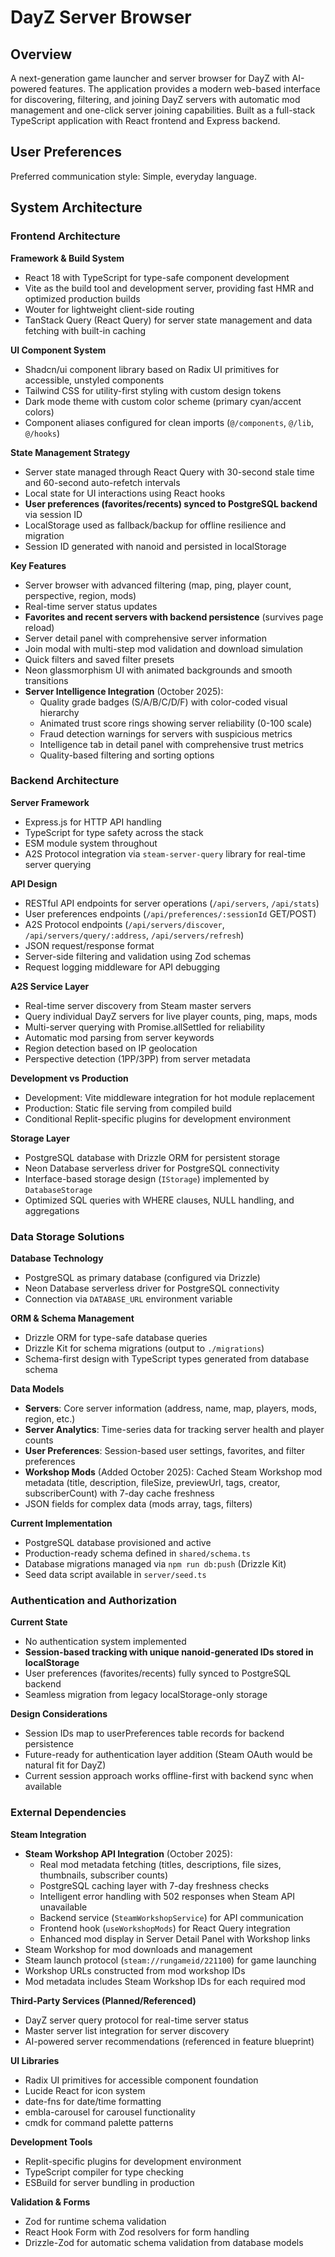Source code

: # DayZ Server Browser

## Overview

A next-generation game launcher and server browser for DayZ with AI-powered features. The application provides a modern web-based interface for discovering, filtering, and joining DayZ servers with automatic mod management and one-click server joining capabilities. Built as a full-stack TypeScript application with React frontend and Express backend.

## User Preferences

Preferred communication style: Simple, everyday language.

## System Architecture

### Frontend Architecture

**Framework & Build System**
- React 18 with TypeScript for type-safe component development
- Vite as the build tool and development server, providing fast HMR and optimized production builds
- Wouter for lightweight client-side routing
- TanStack Query (React Query) for server state management and data fetching with built-in caching

**UI Component System**
- Shadcn/ui component library based on Radix UI primitives for accessible, unstyled components
- Tailwind CSS for utility-first styling with custom design tokens
- Dark mode theme with custom color scheme (primary cyan/accent colors)
- Component aliases configured for clean imports (`@/components`, `@/lib`, `@/hooks`)

**State Management Strategy**
- Server state managed through React Query with 30-second stale time and 60-second auto-refetch intervals
- Local state for UI interactions using React hooks
- **User preferences (favorites/recents) synced to PostgreSQL backend** via session ID
- LocalStorage used as fallback/backup for offline resilience and migration
- Session ID generated with nanoid and persisted in localStorage

**Key Features**
- Server browser with advanced filtering (map, ping, player count, perspective, region, mods)
- Real-time server status updates
- **Favorites and recent servers with backend persistence** (survives page reload)
- Server detail panel with comprehensive server information
- Join modal with multi-step mod validation and download simulation
- Quick filters and saved filter presets
- Neon glassmorphism UI with animated backgrounds and smooth transitions
- **Server Intelligence Integration** (October 2025):
  - Quality grade badges (S/A/B/C/D/F) with color-coded visual hierarchy
  - Animated trust score rings showing server reliability (0-100 scale)
  - Fraud detection warnings for servers with suspicious metrics
  - Intelligence tab in detail panel with comprehensive trust metrics
  - Quality-based filtering and sorting options

### Backend Architecture

**Server Framework**
- Express.js for HTTP API handling
- TypeScript for type safety across the stack
- ESM module system throughout
- A2S Protocol integration via `steam-server-query` library for real-time server querying

**API Design**
- RESTful API endpoints for server operations (`/api/servers`, `/api/stats`)
- User preferences endpoints (`/api/preferences/:sessionId` GET/POST)
- A2S Protocol endpoints (`/api/servers/discover`, `/api/servers/query/:address`, `/api/servers/refresh`)
- JSON request/response format
- Server-side filtering and validation using Zod schemas
- Request logging middleware for API debugging

**A2S Service Layer**
- Real-time server discovery from Steam master servers
- Query individual DayZ servers for live player counts, ping, maps, mods
- Multi-server querying with Promise.allSettled for reliability
- Automatic mod parsing from server keywords
- Region detection based on IP geolocation
- Perspective detection (1PP/3PP) from server metadata

**Development vs Production**
- Development: Vite middleware integration for hot module replacement
- Production: Static file serving from compiled build
- Conditional Replit-specific plugins for development environment

**Storage Layer**
- PostgreSQL database with Drizzle ORM for persistent storage
- Neon Database serverless driver for PostgreSQL connectivity
- Interface-based storage design (`IStorage`) implemented by `DatabaseStorage`
- Optimized SQL queries with WHERE clauses, NULL handling, and aggregations

### Data Storage Solutions

**Database Technology**
- PostgreSQL as primary database (configured via Drizzle)
- Neon Database serverless driver for PostgreSQL connectivity
- Connection via `DATABASE_URL` environment variable

**ORM & Schema Management**
- Drizzle ORM for type-safe database queries
- Drizzle Kit for schema migrations (output to `./migrations`)
- Schema-first design with TypeScript types generated from database schema

**Data Models**
- **Servers**: Core server information (address, name, map, players, mods, region, etc.)
- **Server Analytics**: Time-series data for tracking server health and player counts
- **User Preferences**: Session-based user settings, favorites, and filter preferences
- **Workshop Mods** (Added October 2025): Cached Steam Workshop mod metadata (title, description, fileSize, previewUrl, tags, creator, subscriberCount) with 7-day cache freshness
- JSON fields for complex data (mods array, tags, filters)

**Current Implementation**
- PostgreSQL database provisioned and active
- Production-ready schema defined in `shared/schema.ts`
- Database migrations managed via `npm run db:push` (Drizzle Kit)
- Seed data script available in `server/seed.ts`

### Authentication and Authorization

**Current State**
- No authentication system implemented
- **Session-based tracking with unique nanoid-generated IDs stored in localStorage**
- User preferences (favorites/recents) fully synced to PostgreSQL backend
- Seamless migration from legacy localStorage-only storage

**Design Considerations**
- Session IDs map to userPreferences table records for backend persistence
- Future-ready for authentication layer addition (Steam OAuth would be natural fit for DayZ)
- Current session approach works offline-first with backend sync when available

### External Dependencies

**Steam Integration**
- **Steam Workshop API Integration** (October 2025):
  - Real mod metadata fetching (titles, descriptions, file sizes, thumbnails, subscriber counts)
  - PostgreSQL caching layer with 7-day freshness checks
  - Intelligent error handling with 502 responses when Steam API unavailable
  - Backend service (`SteamWorkshopService`) for API communication
  - Frontend hook (`useWorkshopMods`) for React Query integration
  - Enhanced mod display in Server Detail Panel with Workshop links
- Steam Workshop for mod downloads and management
- Steam launch protocol (`steam://rungameid/221100`) for game launching
- Workshop URLs constructed from mod workshop IDs
- Mod metadata includes Steam Workshop IDs for each required mod

**Third-Party Services (Planned/Referenced)**
- DayZ server query protocol for real-time server status
- Master server list integration for server discovery
- AI-powered server recommendations (referenced in feature blueprint)

**UI Libraries**
- Radix UI primitives for accessible component foundation
- Lucide React for icon system
- date-fns for date/time formatting
- embla-carousel for carousel functionality
- cmdk for command palette patterns

**Development Tools**
- Replit-specific plugins for development environment
- TypeScript compiler for type checking
- ESBuild for server bundling in production

**Validation & Forms**
- Zod for runtime schema validation
- React Hook Form with Zod resolvers for form handling
- Drizzle-Zod for automatic schema validation from database models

────────────────────────────────────────

* _ASSIGNMENT_:
Looking at the entries above, can you reproduce exactly the lines from the one that holds "- Workshop URLs" through the one that holds "- TypeScript compiler for type checking", and only those?

* _TASK OUTPUT_:
- Workshop URLs constructed from mod workshop IDs
- Mod metadata includes Steam Workshop IDs for each required mod

**Third-Party Services (Planned/Referenced)**
- DayZ server query protocol for real-time server status
- Master server list integration for server discovery
- AI-powered server recommendations (referenced in feature blueprint)

**UI Libraries**
- Radix UI primitives for accessible component foundation
- Lucide React for icon system
- date-fns for date/time formatting
- embla-carousel for carousel functionality
- cmdk for command palette patterns

**Development Tools**
- Replit-specific plugins for development environment
- TypeScript compiler for type checking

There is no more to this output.